The Sunday Telegraph can reveal AFL legend Marcus Ashcroft has beaten a field of 100 contenders to become the new CEO at Touch Football Australia, while NRL Hall of Famer Brad Fittler has accepted a role on the board.
Their heavyweight presence follows the recruitment of Australian Rugby League Commissioner and former Queensland Tourism Minister Kate Jones to the board last year.
The stunning appointments come as the NRL deepens the relationship with its non-contact cousin – boasting more than 700,000 participants across Australia – and drives the push to include touch as a new Olympic sport.
“The big thing about the game is the ability for it to be played by men and women, boys and girls, and from ages 6 to 80,” said Ashcroft, the first Queenslander to surpass 300 games in the AFL as a 15-season veteran with the Brisbane Bears and Brisbane Lions.
“Going forward, I’m passionate about making a difference and, in conjunction with the NRL, growing this game further.
“That willingness and buy-in from the likes of (ARL chairman) Peter V’landys, who is one of the great sporting administrators, and (NRL CEO) Andrew Abdo will help us make things happen.
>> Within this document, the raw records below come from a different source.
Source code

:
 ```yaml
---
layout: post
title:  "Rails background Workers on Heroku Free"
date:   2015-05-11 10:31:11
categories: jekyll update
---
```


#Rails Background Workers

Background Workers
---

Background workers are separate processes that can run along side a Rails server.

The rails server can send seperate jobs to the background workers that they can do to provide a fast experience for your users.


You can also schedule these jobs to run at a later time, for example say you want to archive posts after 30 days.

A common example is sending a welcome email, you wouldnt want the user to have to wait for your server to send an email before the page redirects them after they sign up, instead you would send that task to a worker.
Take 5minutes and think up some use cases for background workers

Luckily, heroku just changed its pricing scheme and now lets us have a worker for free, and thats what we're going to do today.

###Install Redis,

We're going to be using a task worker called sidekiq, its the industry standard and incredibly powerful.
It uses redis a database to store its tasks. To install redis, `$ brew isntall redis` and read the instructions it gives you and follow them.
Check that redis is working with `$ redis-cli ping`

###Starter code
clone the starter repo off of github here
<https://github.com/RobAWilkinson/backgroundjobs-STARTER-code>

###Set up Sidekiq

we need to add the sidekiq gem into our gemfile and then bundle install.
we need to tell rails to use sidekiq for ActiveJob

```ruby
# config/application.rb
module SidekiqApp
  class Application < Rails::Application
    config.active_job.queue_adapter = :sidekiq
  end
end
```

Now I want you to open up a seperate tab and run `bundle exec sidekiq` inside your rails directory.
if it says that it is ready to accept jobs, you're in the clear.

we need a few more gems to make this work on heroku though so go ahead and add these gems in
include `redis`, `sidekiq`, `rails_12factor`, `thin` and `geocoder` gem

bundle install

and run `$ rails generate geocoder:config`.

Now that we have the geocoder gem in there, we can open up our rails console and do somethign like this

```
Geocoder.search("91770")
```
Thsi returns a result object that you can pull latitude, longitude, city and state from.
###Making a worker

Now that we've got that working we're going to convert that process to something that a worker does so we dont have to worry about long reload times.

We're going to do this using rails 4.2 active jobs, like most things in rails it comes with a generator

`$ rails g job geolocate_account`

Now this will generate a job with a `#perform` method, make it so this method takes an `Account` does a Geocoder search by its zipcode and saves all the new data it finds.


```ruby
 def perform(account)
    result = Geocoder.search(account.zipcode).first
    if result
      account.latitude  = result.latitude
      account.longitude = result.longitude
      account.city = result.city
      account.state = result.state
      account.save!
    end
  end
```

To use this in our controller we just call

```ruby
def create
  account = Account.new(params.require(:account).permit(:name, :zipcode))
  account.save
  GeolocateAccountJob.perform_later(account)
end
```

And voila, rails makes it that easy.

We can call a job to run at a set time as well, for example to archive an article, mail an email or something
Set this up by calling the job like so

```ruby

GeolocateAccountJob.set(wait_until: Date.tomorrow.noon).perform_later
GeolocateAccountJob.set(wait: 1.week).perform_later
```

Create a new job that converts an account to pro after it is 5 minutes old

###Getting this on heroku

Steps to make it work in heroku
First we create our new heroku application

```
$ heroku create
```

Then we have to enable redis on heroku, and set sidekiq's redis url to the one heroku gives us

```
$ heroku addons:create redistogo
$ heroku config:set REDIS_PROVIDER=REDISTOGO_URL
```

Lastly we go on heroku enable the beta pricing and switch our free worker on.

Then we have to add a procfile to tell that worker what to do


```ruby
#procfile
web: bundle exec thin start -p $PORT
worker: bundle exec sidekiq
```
It would be great to see touch in the Olympic Games.”
The Telegraph reported exclusively earlier this month on NRL plans to launch touch into the Brisbane Games, with V’Landys saying: “For the normal person in Australia, the hardworking people of Australia, there’s got to be some form of rugby league there.”
Fittler, who won grand finals with the Panthers and Roosters, captained and then coached the NSW Origin team, led the Kangaroos in 25 Tests, and was acclaimed as the world’s best player in 2000, is excited about his first board appointment.
“Touch is a sport you can play all your life and there should be recognition for what it does for communities, how good it is for health,” he said.
“We’re going through a bit of a health epidemic, so a sport like touch makes a real contribution.
“Looking to promote it to an Olympic level is a fantastic idea.”
Fittler said a raft of past and present NRL stars, including Benji Marshall, Shaun Johnson, Mitch Moylan, Nicho Hynes and Scott Drinkwater, were national touch representatives.
“And pretty much every NRLW player has come through touch footy,” he added.
“It’s become its own game with its own set of skills, and it’s now about how you take it to the next level.”
While Ashcroft won three premierships with the Lions before retiring in 2003, played for Australia against Ireland in International rules, and holds legend status in the Queensland Football Hall of Fame, he was also a teenage rugby league and touch player.
Raised on the Gold Coast, he played league in parallel with Australian Rules football until accepting his first professional contract at the age of 17.
“I went to Merrimac High, a rugby league school … played on the wing and fullback,” he said. “I was also a mad Maroons (Origin) supporter.”
Ashcroft’s son Will won the Norm Smith Medal in Brisbane’s AFL grand final victory over the Sydney Swans last year. Another son Levi was drafted to the Lions in 2024 and daughter Lucy has just been selected in the Brisbane AFLW academy.